**Your instructions**
All lines from the one containing "换取短token，短 token 服务端可以根据你的接口最后一次请求作为标示，超时时间为一天。" to the end of the entries below should be output exactly as they appear. No other lines should be output.

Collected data
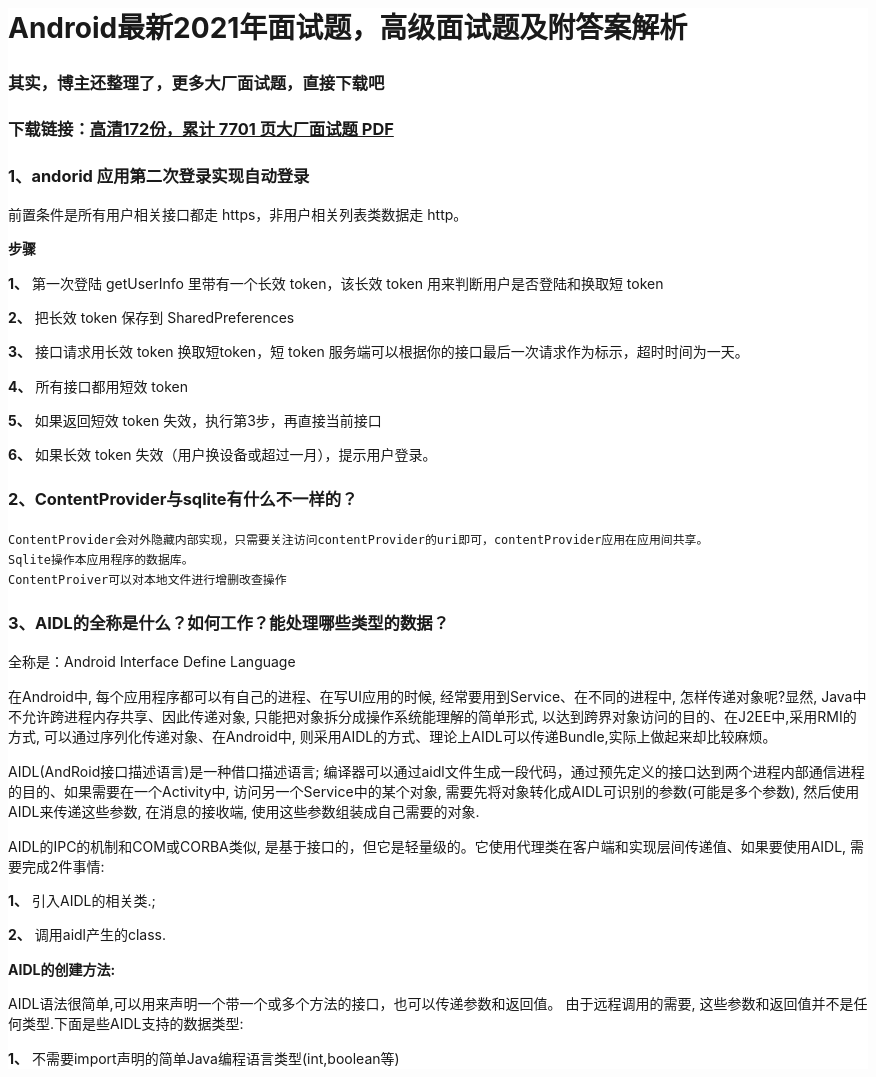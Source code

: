 # Android最新2021年面试题，高级面试题及附答案解析

### 其实，博主还整理了，更多大厂面试题，直接下载吧

### 下载链接：[高清172份，累计 7701 页大厂面试题  PDF](https://github.com/souyunku/DevBooks/blob/master/docs/index.md)



### 1、andorid 应用第二次登录实现自动登录

前置条件是所有用户相关接口都走 https，非用户相关列表类数据走 http。

**步骤**

**1、** 第一次登陆 getUserInfo 里带有一个长效 token，该长效 token 用来判断用户是否登陆和换取短 token

**2、** 把长效 token 保存到 SharedPreferences

**3、** 接口请求用长效 token 换取短token，短 token 服务端可以根据你的接口最后一次请求作为标示，超时时间为一天。

**4、** 所有接口都用短效 token

**5、** 如果返回短效 token 失效，执行第3步，再直接当前接口

**6、** 如果长效 token 失效（用户换设备或超过一月），提示用户登录。


### 2、ContentProvider与sqlite有什么不一样的？

```
ContentProvider会对外隐藏内部实现，只需要关注访问contentProvider的uri即可，contentProvider应用在应用间共享。
Sqlite操作本应用程序的数据库。
ContentProiver可以对本地文件进行增删改查操作
```


### 3、AIDL的全称是什么？如何工作？能处理哪些类型的数据？

全称是：Android Interface Define Language

在Android中, 每个应用程序都可以有自己的进程、在写UI应用的时候, 经常要用到Service、在不同的进程中, 怎样传递对象呢?显然, Java中不允许跨进程内存共享、因此传递对象, 只能把对象拆分成操作系统能理解的简单形式, 以达到跨界对象访问的目的、在J2EE中,采用RMI的方式, 可以通过序列化传递对象、在Android中, 则采用AIDL的方式、理论上AIDL可以传递Bundle,实际上做起来却比较麻烦。

AIDL(AndRoid接口描述语言)是一种借口描述语言; 编译器可以通过aidl文件生成一段代码，通过预先定义的接口达到两个进程内部通信进程的目的、如果需要在一个Activity中, 访问另一个Service中的某个对象, 需要先将对象转化成AIDL可识别的参数(可能是多个参数), 然后使用AIDL来传递这些参数, 在消息的接收端, 使用这些参数组装成自己需要的对象.

AIDL的IPC的机制和COM或CORBA类似, 是基于接口的，但它是轻量级的。它使用代理类在客户端和实现层间传递值、如果要使用AIDL, 需要完成2件事情:

**1、** 引入AIDL的相关类.;

**2、** 调用aidl产生的class.

**AIDL的创建方法:**

AIDL语法很简单,可以用来声明一个带一个或多个方法的接口，也可以传递参数和返回值。 由于远程调用的需要, 这些参数和返回值并不是任何类型.下面是些AIDL支持的数据类型:

**1、** 不需要import声明的简单Java编程语言类型(int,boolean等)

**Answer box**
**3、** 接口请求用长效 token 换取短token，短 token 服务端可以根据你的接口最后一次请求作为标示，超时时间为一天。

**4、** 所有接口都用短效 token

**5、** 如果返回短效 token 失效，执行第3步，再直接当前接口

**6、** 如果长效 token 失效（用户换设备或超过一月），提示用户登录。


### 2、ContentProvider与sqlite有什么不一样的？

```
ContentProvider会对外隐藏内部实现，只需要关注访问contentProvider的uri即可，contentProvider应用在应用间共享。
Sqlite操作本应用程序的数据库。
ContentProiver可以对本地文件进行增删改查操作
```


### 3、AIDL的全称是什么？如何工作？能处理哪些类型的数据？

全称是：Android Interface Define Language

在Android中, 每个应用程序都可以有自己的进程、在写UI应用的时候, 经常要用到Service、在不同的进程中, 怎样传递对象呢?显然, Java中不允许跨进程内存共享、因此传递对象, 只能把对象拆分成操作系统能理解的简单形式, 以达到跨界对象访问的目的、在J2EE中,采用RMI的方式, 可以通过序列化传递对象、在Android中, 则采用AIDL的方式、理论上AIDL可以传递Bundle,实际上做起来却比较麻烦。

AIDL(AndRoid接口描述语言)是一种借口描述语言; 编译器可以通过aidl文件生成一段代码，通过预先定义的接口达到两个进程内部通信进程的目的、如果需要在一个Activity中, 访问另一个Service中的某个对象, 需要先将对象转化成AIDL可识别的参数(可能是多个参数), 然后使用AIDL来传递这些参数, 在消息的接收端, 使用这些参数组装成自己需要的对象.

AIDL的IPC的机制和COM或CORBA类似, 是基于接口的，但它是轻量级的。它使用代理类在客户端和实现层间传递值、如果要使用AIDL, 需要完成2件事情:

**1、** 引入AIDL的相关类.;

**2、** 调用aidl产生的class.

**AIDL的创建方法:**

AIDL语法很简单,可以用来声明一个带一个或多个方法的接口，也可以传递参数和返回值。 由于远程调用的需要, 这些参数和返回值并不是任何类型.下面是些AIDL支持的数据类型:

**1、** 不需要import声明的简单Java编程语言类型(int,boolean等)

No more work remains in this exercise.